Task goal: Start at the first record below and retype through the last, exactly.

Excerpts from a dataset
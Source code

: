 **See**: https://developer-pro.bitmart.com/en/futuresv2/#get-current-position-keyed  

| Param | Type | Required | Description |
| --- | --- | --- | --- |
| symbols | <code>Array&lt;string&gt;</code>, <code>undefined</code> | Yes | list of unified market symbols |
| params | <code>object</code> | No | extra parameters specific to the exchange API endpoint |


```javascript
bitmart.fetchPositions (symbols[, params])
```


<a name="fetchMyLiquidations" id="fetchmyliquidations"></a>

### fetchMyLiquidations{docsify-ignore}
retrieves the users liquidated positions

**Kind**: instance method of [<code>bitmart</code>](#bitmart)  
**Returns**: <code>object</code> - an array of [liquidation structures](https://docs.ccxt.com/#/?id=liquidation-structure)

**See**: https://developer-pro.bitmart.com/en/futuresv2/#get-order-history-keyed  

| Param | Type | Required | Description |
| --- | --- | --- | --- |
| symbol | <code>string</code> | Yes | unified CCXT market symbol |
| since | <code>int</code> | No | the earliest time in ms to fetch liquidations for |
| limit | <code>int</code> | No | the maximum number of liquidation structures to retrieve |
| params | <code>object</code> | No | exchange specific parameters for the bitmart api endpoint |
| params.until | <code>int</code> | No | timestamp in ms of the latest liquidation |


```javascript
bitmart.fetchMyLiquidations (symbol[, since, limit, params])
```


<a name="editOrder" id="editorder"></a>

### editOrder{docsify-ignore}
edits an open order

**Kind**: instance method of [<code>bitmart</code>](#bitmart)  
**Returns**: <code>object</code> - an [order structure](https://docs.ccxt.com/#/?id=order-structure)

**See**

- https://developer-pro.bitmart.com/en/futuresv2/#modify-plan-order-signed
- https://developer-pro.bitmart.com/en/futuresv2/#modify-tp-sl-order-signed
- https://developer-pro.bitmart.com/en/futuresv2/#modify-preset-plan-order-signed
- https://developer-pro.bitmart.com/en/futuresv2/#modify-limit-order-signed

Expected answer:
Source code

: **See**: https://developer-pro.bitmart.com/en/futuresv2/#get-current-position-keyed  

| Param | Type | Required | Description |
| --- | --- | --- | --- |
| symbols | <code>Array&lt;string&gt;</code>, <code>undefined</code> | Yes | list of unified market symbols |
| params | <code>object</code> | No | extra parameters specific to the exchange API endpoint |


```javascript
bitmart.fetchPositions (symbols[, params])
```


<a name="fetchMyLiquidations" id="fetchmyliquidations"></a>

### fetchMyLiquidations{docsify-ignore}
retrieves the users liquidated positions

**Kind**: instance method of [<code>bitmart</code>](#bitmart)  
**Returns**: <code>object</code> - an array of [liquidation structures](https://docs.ccxt.com/#/?id=liquidation-structure)

**See**: https://developer-pro.bitmart.com/en/futuresv2/#get-order-history-keyed  

| Param | Type | Required | Description |
| --- | --- | --- | --- |
| symbol | <code>string</code> | Yes | unified CCXT market symbol |
| since | <code>int</code> | No | the earliest time in ms to fetch liquidations for |
| limit | <code>int</code> | No | the maximum number of liquidation structures to retrieve |
| params | <code>object</code> | No | exchange specific parameters for the bitmart api endpoint |
| params.until | <code>int</code> | No | timestamp in ms of the latest liquidation |


```javascript
bitmart.fetchMyLiquidations (symbol[, since, limit, params])
```


<a name="editOrder" id="editorder"></a>

### editOrder{docsify-ignore}
edits an open order

**Kind**: instance method of [<code>bitmart</code>](#bitmart)  
**Returns**: <code>object</code> - an [order structure](https://docs.ccxt.com/#/?id=order-structure)

**See**

- https://developer-pro.bitmart.com/en/futuresv2/#modify-plan-order-signed
- https://developer-pro.bitmart.com/en/futuresv2/#modify-tp-sl-order-signed
- https://developer-pro.bitmart.com/en/futuresv2/#modify-preset-plan-order-signed
- https://developer-pro.bitmart.com/en/futuresv2/#modify-limit-order-signed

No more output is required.